#### EXERCISE BRIEF:
Everything in the records below must be repeated exactly, except the pictures.

#### MATERIAL TO PROCESS:
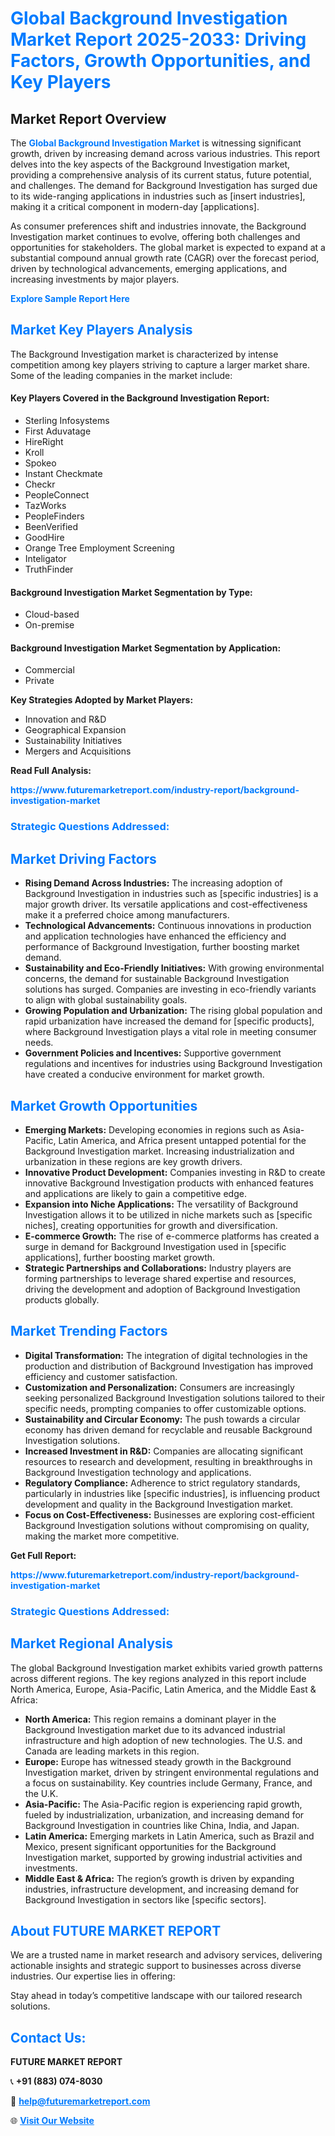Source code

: <h1 style="color: #007BFF;">Global Background Investigation Market Report 2025-2033: Driving Factors, Growth Opportunities, and Key Players</h1>

<section id="overview">
<h2>Market Report Overview</h2>
<p>The <a href="https://www.futuremarketreport.com/industry-report/background-investigation-market" style="color: #007BFF; text-decoration: none;"><strong>Global Background Investigation Market</strong></a> is witnessing significant growth, driven by increasing demand across various industries. This report delves into the key aspects of the Background Investigation market, providing a comprehensive analysis of its current status, future potential, and challenges. The demand for Background Investigation has surged due to its wide-ranging applications in industries such as [insert industries], making it a critical component in modern-day [applications].</p>
<p>As consumer preferences shift and industries innovate, the Background Investigation market continues to evolve, offering both challenges and opportunities for stakeholders. The global market is expected to expand at a substantial compound annual growth rate (CAGR) over the forecast period, driven by technological advancements, emerging applications, and increasing investments by major players.</p>
</section>

<section id="overview">
<p><a href="https://www.futuremarketreport.com/request-sample/reportId=46704" style="color: #007BFF; text-decoration: none;"><strong>Explore Sample Report Here</strong></a></p>
</section>

<section id="key-players">
<h2 style="color: #007BFF;">Market Key Players Analysis</h2>
<p>The Background Investigation market is characterized by intense competition among key players striving to capture a larger market share. Some of the leading companies in the market include:</p>
<h4>Key Players Covered in the Background Investigation Report:</h4>
<ul><li>Sterling Infosystems</li><li>First Aduvatage</li><li>HireRight</li><li>Kroll</li><li>Spokeo</li><li>Instant Checkmate</li><li>Checkr</li><li>PeopleConnect</li><li>TazWorks</li><li>PeopleFinders</li><li>BeenVerified</li><li>GoodHire</li><li>Orange Tree Employment Screening</li><li>Inteligator</li><li>TruthFinder</li></ul>
<h4>Background Investigation Market Segmentation by Type:</h4>
<ul><li>Cloud-based</li><li>On-premise</li></ul>

<h4>Background Investigation Market Segmentation by Application:</h4>
<ul><li>Commercial</li><li>Private</li></ul>
<p><strong>Key Strategies Adopted by Market Players:</strong></p>
<ul>
<li>Innovation and R&D</li>
<li>Geographical Expansion</li>
<li>Sustainability Initiatives</li>
<li>Mergers and Acquisitions</li>
</ul>
</section>

<section>
<p><strong>Read Full Analysis: </strong></p><a href="https://www.futuremarketreport.com/industry-report/background-investigation-market" style="color: #007BFF; text-decoration: none;"><strong>https://www.futuremarketreport.com/industry-report/background-investigation-market</strong></a>
<h3 style="color: #007BFF;">Strategic Questions Addressed:</h3>
</section>

<section id="driving-factors">
<h2 style="color: #007BFF;">Market Driving Factors</h2>
<ul>
<li><strong>Rising Demand Across Industries:</strong> The increasing adoption of Background Investigation in industries such as [specific industries] is a major growth driver. Its versatile applications and cost-effectiveness make it a preferred choice among manufacturers.</li>
<li><strong>Technological Advancements:</strong> Continuous innovations in production and application technologies have enhanced the efficiency and performance of Background Investigation, further boosting market demand.</li>
<li><strong>Sustainability and Eco-Friendly Initiatives:</strong> With growing environmental concerns, the demand for sustainable Background Investigation solutions has surged. Companies are investing in eco-friendly variants to align with global sustainability goals.</li>
<li><strong>Growing Population and Urbanization:</strong> The rising global population and rapid urbanization have increased the demand for [specific products], where Background Investigation plays a vital role in meeting consumer needs.</li>
<li><strong>Government Policies and Incentives:</strong> Supportive government regulations and incentives for industries using Background Investigation have created a conducive environment for market growth.</li>
</ul>
</section>

<section id="growth-opportunities">
<h2 style="color: #007BFF;">Market Growth Opportunities</h2>
<ul>
<li><strong>Emerging Markets:</strong> Developing economies in regions such as Asia-Pacific, Latin America, and Africa present untapped potential for the Background Investigation market. Increasing industrialization and urbanization in these regions are key growth drivers.</li>
<li><strong>Innovative Product Development:</strong> Companies investing in R&D to create innovative Background Investigation products with enhanced features and applications are likely to gain a competitive edge.</li>
<li><strong>Expansion into Niche Applications:</strong> The versatility of Background Investigation allows it to be utilized in niche markets such as [specific niches], creating opportunities for growth and diversification.</li>
<li><strong>E-commerce Growth:</strong> The rise of e-commerce platforms has created a surge in demand for Background Investigation used in [specific applications], further boosting market growth.</li>
<li><strong>Strategic Partnerships and Collaborations:</strong> Industry players are forming partnerships to leverage shared expertise and resources, driving the development and adoption of Background Investigation products globally.</li>
</ul>
</section>

<section id="trending-factors">
<h2 style="color: #007BFF;">Market Trending Factors</h2>
<ul>
<li><strong>Digital Transformation:</strong> The integration of digital technologies in the production and distribution of Background Investigation has improved efficiency and customer satisfaction.</li>
<li><strong>Customization and Personalization:</strong> Consumers are increasingly seeking personalized Background Investigation solutions tailored to their specific needs, prompting companies to offer customizable options.</li>
<li><strong>Sustainability and Circular Economy:</strong> The push towards a circular economy has driven demand for recyclable and reusable Background Investigation solutions.</li>
<li><strong>Increased Investment in R&D:</strong> Companies are allocating significant resources to research and development, resulting in breakthroughs in Background Investigation technology and applications.</li>
<li><strong>Regulatory Compliance:</strong> Adherence to strict regulatory standards, particularly in industries like [specific industries], is influencing product development and quality in the Background Investigation market.</li>
<li><strong>Focus on Cost-Effectiveness:</strong> Businesses are exploring cost-efficient Background Investigation solutions without compromising on quality, making the market more competitive.</li>
</ul>
</section>

<section>
<p><strong>Get Full Report: </strong></p><a href="https://www.futuremarketreport.com/industry-report/background-investigation-market" style="color: #007BFF; text-decoration: none;"><strong>https://www.futuremarketreport.com/industry-report/background-investigation-market</strong></a>
<h3 style="color: #007BFF;">Strategic Questions Addressed:</h3>
</section>


<section id="regional-analysis">
<h2 style="color: #007BFF;">Market Regional Analysis</h2>
<p>The global Background Investigation market exhibits varied growth patterns across different regions. The key regions analyzed in this report include North America, Europe, Asia-Pacific, Latin America, and the Middle East & Africa:</p>
<ul>
<li><strong>North America:</strong> This region remains a dominant player in the Background Investigation market due to its advanced industrial infrastructure and high adoption of new technologies. The U.S. and Canada are leading markets in this region.</li>
<li><strong>Europe:</strong> Europe has witnessed steady growth in the Background Investigation market, driven by stringent environmental regulations and a focus on sustainability. Key countries include Germany, France, and the U.K.</li>
<li><strong>Asia-Pacific:</strong> The Asia-Pacific region is experiencing rapid growth, fueled by industrialization, urbanization, and increasing demand for Background Investigation in countries like China, India, and Japan.</li>
<li><strong>Latin America:</strong> Emerging markets in Latin America, such as Brazil and Mexico, present significant opportunities for the Background Investigation market, supported by growing industrial activities and investments.</li>
<li><strong>Middle East & Africa:</strong> The region’s growth is driven by expanding industries, infrastructure development, and increasing demand for Background Investigation in sectors like [specific sectors].</li>
</ul>
</section>

<footer>
<h2 style="color: #007BFF;">About FUTURE MARKET REPORT</h2>
<p>We are a trusted name in market research and advisory services, delivering actionable insights and strategic support to businesses across diverse industries. Our expertise lies in offering:</p>

<p>Stay ahead in today’s competitive landscape with our tailored research solutions.</p>

<h2 style="color: #007BFF;">Contact Us:</h2>
<p><strong>FUTURE MARKET REPORT</strong></p>
<p>📞 <strong>+91 (883) 074-8030</strong></p>
<p>📧 <strong><a href="mailto:help@futuremarketreport.com" style="color: #007BFF;">help@futuremarketreport.com</a></strong></p>
<p>🌐 <strong><a href="https://www.futuremarketreport.com/" style="color: #007BFF;">Visit Our Website</a></strong></p>
</footer>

#### TASK RESPONSE:
Source code

: <h1 style="color: #007BFF;">Global Background Investigation Market Report 2025-2033: Driving Factors, Growth Opportunities, and Key Players</h1>

<section id="overview">
<h2>Market Report Overview</h2>
<p>The <a href="https://www.futuremarketreport.com/industry-report/background-investigation-market" style="color: #007BFF; text-decoration: none;"><strong>Global Background Investigation Market</strong></a> is witnessing significant growth, driven by increasing demand across various industries. This report delves into the key aspects of the Background Investigation market, providing a comprehensive analysis of its current status, future potential, and challenges. The demand for Background Investigation has surged due to its wide-ranging applications in industries such as [insert industries], making it a critical component in modern-day [applications].</p>
<p>As consumer preferences shift and industries innovate, the Background Investigation market continues to evolve, offering both challenges and opportunities for stakeholders. The global market is expected to expand at a substantial compound annual growth rate (CAGR) over the forecast period, driven by technological advancements, emerging applications, and increasing investments by major players.</p>
</section>

<section id="overview">
<p><a href="https://www.futuremarketreport.com/request-sample/reportId=46704" style="color: #007BFF; text-decoration: none;"><strong>Explore Sample Report Here</strong></a></p>
</section>

<section id="key-players">
<h2 style="color: #007BFF;">Market Key Players Analysis</h2>
<p>The Background Investigation market is characterized by intense competition among key players striving to capture a larger market share. Some of the leading companies in the market include:</p>
<h4>Key Players Covered in the Background Investigation Report:</h4>
<ul><li>Sterling Infosystems</li><li>First Aduvatage</li><li>HireRight</li><li>Kroll</li><li>Spokeo</li><li>Instant Checkmate</li><li>Checkr</li><li>PeopleConnect</li><li>TazWorks</li><li>PeopleFinders</li><li>BeenVerified</li><li>GoodHire</li><li>Orange Tree Employment Screening</li><li>Inteligator</li><li>TruthFinder</li></ul>
<h4>Background Investigation Market Segmentation by Type:</h4>
<ul><li>Cloud-based</li><li>On-premise</li></ul>

<h4>Background Investigation Market Segmentation by Application:</h4>
<ul><li>Commercial</li><li>Private</li></ul>
<p><strong>Key Strategies Adopted by Market Players:</strong></p>
<ul>
<li>Innovation and R&D</li>
<li>Geographical Expansion</li>
<li>Sustainability Initiatives</li>
<li>Mergers and Acquisitions</li>
</ul>
</section>

<section>
<p><strong>Read Full Analysis: </strong></p><a href="https://www.futuremarketreport.com/industry-report/background-investigation-market" style="color: #007BFF; text-decoration: none;"><strong>https://www.futuremarketreport.com/industry-report/background-investigation-market</strong></a>
<h3 style="color: #007BFF;">Strategic Questions Addressed:</h3>
</section>

<section id="driving-factors">
<h2 style="color: #007BFF;">Market Driving Factors</h2>
<ul>
<li><strong>Rising Demand Across Industries:</strong> The increasing adoption of Background Investigation in industries such as [specific industries] is a major growth driver. Its versatile applications and cost-effectiveness make it a preferred choice among manufacturers.</li>
<li><strong>Technological Advancements:</strong> Continuous innovations in production and application technologies have enhanced the efficiency and performance of Background Investigation, further boosting market demand.</li>
<li><strong>Sustainability and Eco-Friendly Initiatives:</strong> With growing environmental concerns, the demand for sustainable Background Investigation solutions has surged. Companies are investing in eco-friendly variants to align with global sustainability goals.</li>
<li><strong>Growing Population and Urbanization:</strong> The rising global population and rapid urbanization have increased the demand for [specific products], where Background Investigation plays a vital role in meeting consumer needs.</li>
<li><strong>Government Policies and Incentives:</strong> Supportive government regulations and incentives for industries using Background Investigation have created a conducive environment for market growth.</li>
</ul>
</section>

<section id="growth-opportunities">
<h2 style="color: #007BFF;">Market Growth Opportunities</h2>
<ul>
<li><strong>Emerging Markets:</strong> Developing economies in regions such as Asia-Pacific, Latin America, and Africa present untapped potential for the Background Investigation market. Increasing industrialization and urbanization in these regions are key growth drivers.</li>
<li><strong>Innovative Product Development:</strong> Companies investing in R&D to create innovative Background Investigation products with enhanced features and applications are likely to gain a competitive edge.</li>
<li><strong>Expansion into Niche Applications:</strong> The versatility of Background Investigation allows it to be utilized in niche markets such as [specific niches], creating opportunities for growth and diversification.</li>
<li><strong>E-commerce Growth:</strong> The rise of e-commerce platforms has created a surge in demand for Background Investigation used in [specific applications], further boosting market growth.</li>
<li><strong>Strategic Partnerships and Collaborations:</strong> Industry players are forming partnerships to leverage shared expertise and resources, driving the development and adoption of Background Investigation products globally.</li>
</ul>
</section>

<section id="trending-factors">
<h2 style="color: #007BFF;">Market Trending Factors</h2>
<ul>
<li><strong>Digital Transformation:</strong> The integration of digital technologies in the production and distribution of Background Investigation has improved efficiency and customer satisfaction.</li>
<li><strong>Customization and Personalization:</strong> Consumers are increasingly seeking personalized Background Investigation solutions tailored to their specific needs, prompting companies to offer customizable options.</li>
<li><strong>Sustainability and Circular Economy:</strong> The push towards a circular economy has driven demand for recyclable and reusable Background Investigation solutions.</li>
<li><strong>Increased Investment in R&D:</strong> Companies are allocating significant resources to research and development, resulting in breakthroughs in Background Investigation technology and applications.</li>
<li><strong>Regulatory Compliance:</strong> Adherence to strict regulatory standards, particularly in industries like [specific industries], is influencing product development and quality in the Background Investigation market.</li>
<li><strong>Focus on Cost-Effectiveness:</strong> Businesses are exploring cost-efficient Background Investigation solutions without compromising on quality, making the market more competitive.</li>
</ul>
</section>

<section>
<p><strong>Get Full Report: </strong></p><a href="https://www.futuremarketreport.com/industry-report/background-investigation-market" style="color: #007BFF; text-decoration: none;"><strong>https://www.futuremarketreport.com/industry-report/background-investigation-market</strong></a>
<h3 style="color: #007BFF;">Strategic Questions Addressed:</h3>
</section>


<section id="regional-analysis">
<h2 style="color: #007BFF;">Market Regional Analysis</h2>
<p>The global Background Investigation market exhibits varied growth patterns across different regions. The key regions analyzed in this report include North America, Europe, Asia-Pacific, Latin America, and the Middle East & Africa:</p>
<ul>
<li><strong>North America:</strong> This region remains a dominant player in the Background Investigation market due to its advanced industrial infrastructure and high adoption of new technologies. The U.S. and Canada are leading markets in this region.</li>
<li><strong>Europe:</strong> Europe has witnessed steady growth in the Background Investigation market, driven by stringent environmental regulations and a focus on sustainability. Key countries include Germany, France, and the U.K.</li>
<li><strong>Asia-Pacific:</strong> The Asia-Pacific region is experiencing rapid growth, fueled by industrialization, urbanization, and increasing demand for Background Investigation in countries like China, India, and Japan.</li>
<li><strong>Latin America:</strong> Emerging markets in Latin America, such as Brazil and Mexico, present significant opportunities for the Background Investigation market, supported by growing industrial activities and investments.</li>
<li><strong>Middle East & Africa:</strong> The region’s growth is driven by expanding industries, infrastructure development, and increasing demand for Background Investigation in sectors like [specific sectors].</li>
</ul>
</section>

<footer>
<h2 style="color: #007BFF;">About FUTURE MARKET REPORT</h2>
<p>We are a trusted name in market research and advisory services, delivering actionable insights and strategic support to businesses across diverse industries. Our expertise lies in offering:</p>

<p>Stay ahead in today’s competitive landscape with our tailored research solutions.</p>

<h2 style="color: #007BFF;">Contact Us:</h2>
<p><strong>FUTURE MARKET REPORT</strong></p>
<p>📞 <strong>+91 (883) 074-8030</strong></p>
<p>📧 <strong><a href="mailto:help@futuremarketreport.com" style="color: #007BFF;">help@futuremarketreport.com</a></strong></p>
<p>🌐 <strong><a href="https://www.futuremarketreport.com/" style="color: #007BFF;">Visit Our Website</a></strong></p>
</footer>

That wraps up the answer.